_TASK STATEMENT_.
Please write out the listing beneath this sentence exactly, from its first line to the line with "The **Center for", and stop there.

..............................

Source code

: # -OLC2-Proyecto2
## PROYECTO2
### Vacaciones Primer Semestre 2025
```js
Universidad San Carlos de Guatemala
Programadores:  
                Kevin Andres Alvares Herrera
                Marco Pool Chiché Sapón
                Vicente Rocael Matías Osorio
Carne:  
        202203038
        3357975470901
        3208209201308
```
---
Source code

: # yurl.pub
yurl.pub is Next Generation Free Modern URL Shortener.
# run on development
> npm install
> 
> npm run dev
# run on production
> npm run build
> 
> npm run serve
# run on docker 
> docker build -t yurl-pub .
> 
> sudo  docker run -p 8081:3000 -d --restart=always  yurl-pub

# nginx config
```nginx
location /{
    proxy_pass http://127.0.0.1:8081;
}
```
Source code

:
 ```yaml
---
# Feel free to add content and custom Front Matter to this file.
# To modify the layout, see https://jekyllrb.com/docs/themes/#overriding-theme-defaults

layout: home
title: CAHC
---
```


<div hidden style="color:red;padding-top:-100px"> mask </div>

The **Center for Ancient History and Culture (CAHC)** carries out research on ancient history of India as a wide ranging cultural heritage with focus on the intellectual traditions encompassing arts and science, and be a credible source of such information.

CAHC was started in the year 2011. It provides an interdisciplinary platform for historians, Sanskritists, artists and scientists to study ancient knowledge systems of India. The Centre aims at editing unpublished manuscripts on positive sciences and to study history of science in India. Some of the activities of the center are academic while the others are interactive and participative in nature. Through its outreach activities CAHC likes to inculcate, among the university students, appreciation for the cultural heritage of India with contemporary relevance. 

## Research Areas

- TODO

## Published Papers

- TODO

..............................

_YOUR RESPONSE_.
Source code

: # -OLC2-Proyecto2
## PROYECTO2
### Vacaciones Primer Semestre 2025
```js
Universidad San Carlos de Guatemala
Programadores:  
                Kevin Andres Alvares Herrera
                Marco Pool Chiché Sapón
                Vicente Rocael Matías Osorio
Carne:  
        202203038
        3357975470901
        3208209201308
```
---
Source code

: # yurl.pub
yurl.pub is Next Generation Free Modern URL Shortener.
# run on development
> npm install
> 
> npm run dev
# run on production
> npm run build
> 
> npm run serve
# run on docker 
> docker build -t yurl-pub .
> 
> sudo  docker run -p 8081:3000 -d --restart=always  yurl-pub

# nginx config
```nginx
location /{
    proxy_pass http://127.0.0.1:8081;
}
```
Source code

:
 ```yaml
---
# Feel free to add content and custom Front Matter to this file.
# To modify the layout, see https://jekyllrb.com/docs/themes/#overriding-theme-defaults

layout: home
title: CAHC
---
```


<div hidden style="color:red;padding-top:-100px"> mask </div>

The **Center for Ancient History and Culture (CAHC)** carries out research on ancient history of India as a wide ranging cultural heritage with focus on the intellectual traditions encompassing arts and science, and be a credible source of such information.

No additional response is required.